| Problem to work on |
Each line from the one containing "4. 从我的经验来看是首先自" through the end of the records below must be repeated exactly, and no other line.

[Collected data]
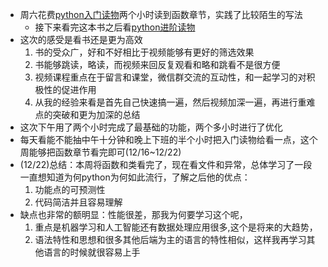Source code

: - 周六花费[python入门读物](https://weread.qq.com/web/reader/64231c0715c01925933a08e)两个小时读到函数章节，实践了比较陌生的写法
  + 接下来看完这本书之后看[python进阶读物](https://weread.qq.com/web/reader/ae231d0715c017e4a1c55fc)
- 这次的感受是看书还是更为高效
  1. 书的受众广，好和不好相比于视频能够有更好的筛选效果
  2. 书能够跳读，略读，而视频来回反复观看和略和跳看不是很方便
  3. 视频课程重点在于留言和课堂，微信群交流的互动性，和一起学习的对积极性的促进作用
  4. 从我的经验来看是首先自己快速搞一遍，然后视频加深一遍，再进行重难点的突破和更为加深的总结
- 这次下午用了两个小时完成了最基础的功能，两个多小时进行了优化
- 每天看能不能抽中午十分钟和晚上下班的半个小时把入门读物给看一点，这个周能够把函数章节看完即可(12/16~12/22)
- (12/22)总结：本周将函数和类看完了，现在看文件和异常，总体学习了一段一直想知道为何python为何如此流行，了解之后他的优点：
  1. 功能点的可预测性
  2. 代码简洁并且容易理解
- 缺点也非常的额明显：性能很差，那我为何要学习这个呢，
  1. 重点是机器学习和人工智能还有数据处理应用很多,这个是将来的大趋势，
  2. 语法特性和思想和很多其他后端为主的语言的特性相似，这样我再学习其他语言的时候就很容易上手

| Answer to this exercise |
  4. 从我的经验来看是首先自己快速搞一遍，然后视频加深一遍，再进行重难点的突破和更为加深的总结
- 这次下午用了两个小时完成了最基础的功能，两个多小时进行了优化
- 每天看能不能抽中午十分钟和晚上下班的半个小时把入门读物给看一点，这个周能够把函数章节看完即可(12/16~12/22)
- (12/22)总结：本周将函数和类看完了，现在看文件和异常，总体学习了一段一直想知道为何python为何如此流行，了解之后他的优点：
  1. 功能点的可预测性
  2. 代码简洁并且容易理解
- 缺点也非常的额明显：性能很差，那我为何要学习这个呢，
  1. 重点是机器学习和人工智能还有数据处理应用很多,这个是将来的大趋势，
  2. 语法特性和思想和很多其他后端为主的语言的特性相似，这样我再学习其他语言的时候就很容易上手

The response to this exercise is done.